Plantain: (not pictured) Also called "Nature Band-Aids" at a summer camp I enjoyed, young plantain leaves can be eaten in moderation. Some varieties (when young) have a beautiful flavor kind of like nutmeg. Older leaves are tough and fuzzy. Mashed leaves can be used to soothe bug bites or other irritations; whole leaves make a placebo 'band-aid' for skinned knees.
Jungle Weeds (not really lawn!)
The Back Jungle
These are a sign that you've really given up on your lawn! But they sure are tasty. There are plenty of other edible plants that might grow in the fringes of your property, but these ones are pretty common:
Before they start growing new branches for this year, get in there and hack up that invasive Himalaya blackberry. The tender buds and new leaves can be eaten in spring, but I personally think they're better used for an interesting, slightly floral green tea. I'd love to hear of an exciting use for the roots, because they really do need to be uprooted and vigorously suppressed.
Don't forget to keep an eye out for our native trailing blackberry, rubus ursinus. It has a "trailing habit" (makes me think of errant nuns, but it really means it trails along the ground instead of trying to eat your trees). Rubus ursinus also has distinctly "blue" stems due to a powdery white coating. Its berries are delicious -- better than the Himalaya ones, if less prolific. Its shoots are also good for tea, but I leave it alone when I have Himalayas to harass.
Stinging Nettles are also choice for tea, or cooked greens.
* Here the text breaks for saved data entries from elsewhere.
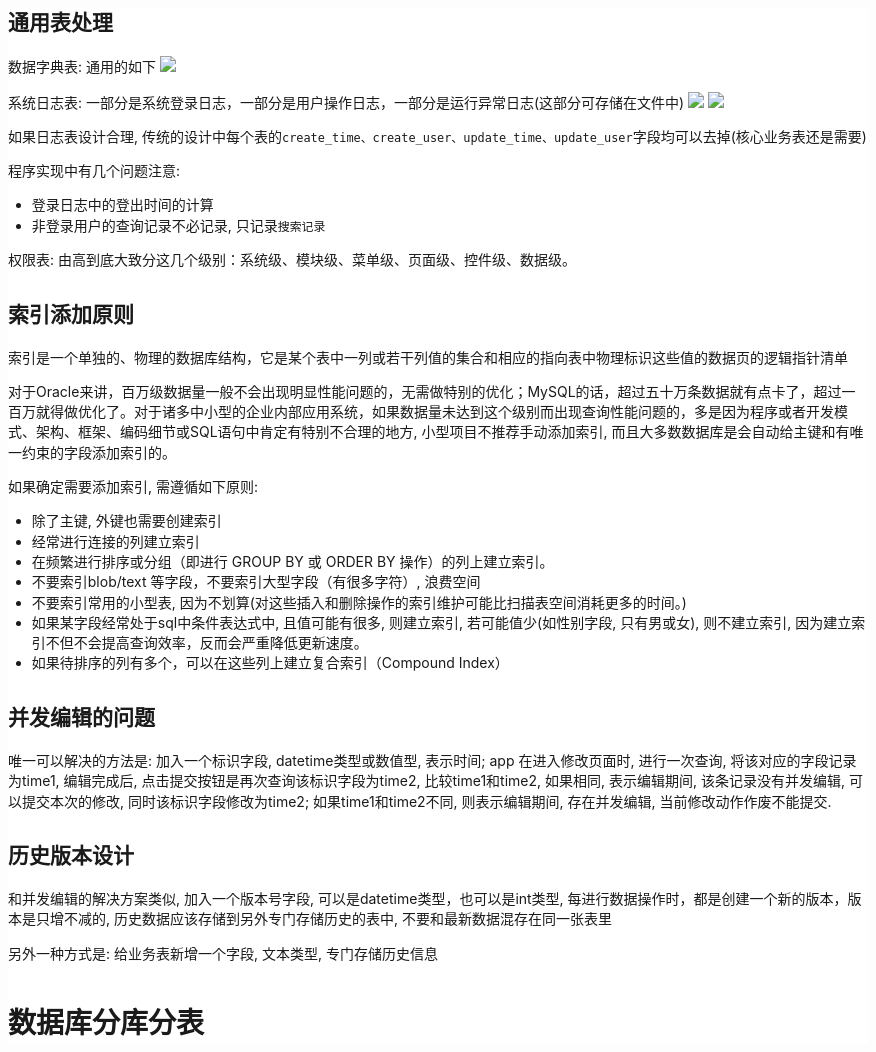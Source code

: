 ## 通用表处理

数据字典表: 通用的如下
![](表设计笔记/Screenshot_2.png)

系统日志表: 一部分是系统登录日志，一部分是用户操作日志，一部分是运行异常日志(这部分可存储在文件中)
![](表设计笔记/Screenshot_3.png)
![](表设计笔记/Screenshot_4.png)

如果日志表设计合理, 传统的设计中每个表的`create_time、create_user、update_time、update_user`字段均可以去掉(核心业务表还是需要)

程序实现中有几个问题注意: 

* 登录日志中的登出时间的计算
* 非登录用户的查询记录不必记录, 只记录`搜索记录`

权限表: 由高到底大致分这几个级别：系统级、模块级、菜单级、页面级、控件级、数据级。

## 索引添加原则

索引是一个单独的、物理的数据库结构，它是某个表中一列或若干列值的集合和相应的指向表中物理标识这些值的数据页的逻辑指针清单

对于Oracle来讲，百万级数据量一般不会出现明显性能问题的，无需做特别的优化；MySQL的话，超过五十万条数据就有点卡了，超过一百万就得做优化了。对于诸多中小型的企业内部应用系统，如果数据量未达到这个级别而出现查询性能问题的，多是因为程序或者开发模式、架构、框架、编码细节或SQL语句中肯定有特别不合理的地方, 小型项目不推荐手动添加索引, 而且大多数数据库是会自动给主键和有唯一约束的字段添加索引的。

如果确定需要添加索引, 需遵循如下原则: 

* 除了主键, 外键也需要创建索引
* 经常进行连接的列建立索引
* 在频繁进行排序或分组（即进行 GROUP BY 或 ORDER BY 操作）的列上建立索引。
* 不要索引blob/text 等字段，不要索引大型字段（有很多字符）, 浪费空间
* 不要索引常用的小型表, 因为不划算(对这些插入和删除操作的索引维护可能比扫描表空间消耗更多的时间。)
* 如果某字段经常处于sql中条件表达式中, 且值可能有很多, 则建立索引, 若可能值少(如性别字段, 只有男或女), 则不建立索引, 因为建立索引不但不会提高查询效率，反而会严重降低更新速度。
* 如果待排序的列有多个，可以在这些列上建立复合索引（Compound Index）

## 并发编辑的问题

唯一可以解决的方法是: 加入一个标识字段, datetime类型或数值型, 表示时间; app 在进入修改页面时, 进行一次查询, 将该对应的字段记录为time1, 编辑完成后, 点击提交按钮是再次查询该标识字段为time2, 比较time1和time2, 如果相同, 表示编辑期间, 该条记录没有并发编辑, 可以提交本次的修改, 同时该标识字段修改为time2; 如果time1和time2不同, 则表示编辑期间, 存在并发编辑, 当前修改动作作废不能提交.  

## 历史版本设计

和并发编辑的解决方案类似, 加入一个版本号字段, 可以是datetime类型，也可以是int类型, 每进行数据操作时，都是创建一个新的版本，版本是只增不减的, 历史数据应该存储到另外专门存储历史的表中, 不要和最新数据混存在同一张表里

另外一种方式是: 给业务表新增一个字段, 文本类型, 专门存储历史信息


# 数据库分库分表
They're prime in spring; and the similar but stingless plant Lamb's Quarters will be coming up soon in my garden mulch.
Bedstraw: You probably have a pet name for this plant already,
something along the lines of "That horrible Velcro weed that sticks to
me and prickles my skin when I pull it, and leaves little round burrs
everywhere." But did you know that it can be eaten when young?
(Personally, it has to be very young for me to swallow it; the sticky
hairs irritate my throat.) Pojar & MacKinnon
recently tipped me off to the excellent coffee substitute that some
folks make from green bedstraw burrs, roasted and ground. Varieties of
bedstraw have also been used to strain or curdle milk, boiled to make a
hair rinse, or as a bedding material (possibly because it is easy to
pull up in large quantities, having very shallow roots). It doesn't
favor mown lawns, but likes disturbed edges of paths, sidewalks,
Oxalis: Not a salad plant, but a refreshing treat when you're outside on a hot day. They grow in shade, a three-lobed leaf sometimes sold as "shamrocks" in March. The stems are succulent and tart. As the name suggests, the tartness is due to oxalic acid, so a little goes a long way.
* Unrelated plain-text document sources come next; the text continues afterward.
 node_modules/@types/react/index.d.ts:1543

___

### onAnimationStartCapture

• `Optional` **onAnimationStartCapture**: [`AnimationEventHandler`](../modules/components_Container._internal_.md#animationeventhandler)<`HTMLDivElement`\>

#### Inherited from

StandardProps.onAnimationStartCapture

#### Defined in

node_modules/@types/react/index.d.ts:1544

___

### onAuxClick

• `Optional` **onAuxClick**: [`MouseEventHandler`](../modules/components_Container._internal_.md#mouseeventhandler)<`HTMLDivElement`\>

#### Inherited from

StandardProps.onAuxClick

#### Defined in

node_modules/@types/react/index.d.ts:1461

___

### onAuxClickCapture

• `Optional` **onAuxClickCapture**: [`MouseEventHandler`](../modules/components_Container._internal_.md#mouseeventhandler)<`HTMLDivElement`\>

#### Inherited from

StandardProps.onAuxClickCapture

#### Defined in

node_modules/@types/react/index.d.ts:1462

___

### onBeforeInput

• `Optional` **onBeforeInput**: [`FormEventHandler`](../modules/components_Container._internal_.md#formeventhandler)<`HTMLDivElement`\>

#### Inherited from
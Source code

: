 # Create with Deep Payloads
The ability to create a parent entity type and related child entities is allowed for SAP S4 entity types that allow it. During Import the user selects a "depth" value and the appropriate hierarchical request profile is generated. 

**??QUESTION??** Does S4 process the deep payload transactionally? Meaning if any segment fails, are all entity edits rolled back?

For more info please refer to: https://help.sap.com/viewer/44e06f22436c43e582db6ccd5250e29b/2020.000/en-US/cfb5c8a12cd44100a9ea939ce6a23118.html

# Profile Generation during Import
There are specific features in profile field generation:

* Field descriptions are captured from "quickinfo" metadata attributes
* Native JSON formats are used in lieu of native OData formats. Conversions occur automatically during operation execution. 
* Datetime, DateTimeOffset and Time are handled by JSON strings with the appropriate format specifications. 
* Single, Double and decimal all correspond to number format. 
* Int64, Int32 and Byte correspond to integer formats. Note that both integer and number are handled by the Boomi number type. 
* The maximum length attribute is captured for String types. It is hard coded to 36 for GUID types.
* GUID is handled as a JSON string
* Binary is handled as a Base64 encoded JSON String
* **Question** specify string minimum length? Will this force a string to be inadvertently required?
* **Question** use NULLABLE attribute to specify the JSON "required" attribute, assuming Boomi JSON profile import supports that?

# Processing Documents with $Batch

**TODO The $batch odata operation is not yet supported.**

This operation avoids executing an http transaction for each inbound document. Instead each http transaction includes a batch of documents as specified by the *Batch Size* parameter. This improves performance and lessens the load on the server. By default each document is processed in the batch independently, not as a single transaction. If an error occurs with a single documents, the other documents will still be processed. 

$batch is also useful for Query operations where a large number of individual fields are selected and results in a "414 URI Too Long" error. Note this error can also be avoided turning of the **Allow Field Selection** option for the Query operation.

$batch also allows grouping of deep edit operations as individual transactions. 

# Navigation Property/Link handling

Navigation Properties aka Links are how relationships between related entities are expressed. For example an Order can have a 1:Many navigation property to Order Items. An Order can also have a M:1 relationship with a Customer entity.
Oregon Grape blooms in spring, and bears fruit in summer. Its flower buds have some of the tangy, unusual flavor that is more pronounced in the berries. The roots and stems have other uses, including medicines and dyes. I asked herbalist J.J. Purselle (of The Herb Shoppe) to name her favorite medicinal plant to teach people about, and her eyes lit up over Oregon Grape. Tea from the root can serve as a camper's first-aid against nausea, vomiting, or digestive troubles, and a few berries are reported to also serve as a digestive tonic. (Of course, if you are near a working phone when your digestive troubles start, your best option is to consult a doctor or the Poison Control hotline: 1-800-222-1222)
Cultivating the Edible Lawn:
Don't go out and invest your time or money in installing these weeds.
But if they're already there, consider making friends. If you're going
to spend money, use it to get rare native plants from a local nursery,
or some really choice stepable culinary herbs, like fragrant creeping
thyme or garlic chives, or native groundovers like strawberry and wild
ginger. A full, lush law will tend to crowd out even the choicest weeds,
so look at the edges and shady areas for more variety. Digging out
unwanted weeds can create space for new plants to colonize.
Caring for an edible lawn is more a question of not doing:
- Don't use chemicals, because you and your kids may be eating them (or the food that grows downhill).
- Don't mow too much. Set your mower blade an inch higher, to spare the choicest young salad leaves while knocking the spunk out of older leaves and seed-heads.
- Don't break your back pulling "weeds." Save your energy for plants that are poisonous, truly unsightly, or both.
- If you really need to kill a particular weed, pull it early (when the soil is still moist) or try spot-treating weeds with boiling water. 'Organic Lawn Care for the Cheap and Lazy' at www.richsoil.com has a few other recommendations for non-toxic tricks, such as soil amendments to favor grass over dandelions. Wear gloves to get rid of poisonous pests like tansy, poison hemlock, or poison oak.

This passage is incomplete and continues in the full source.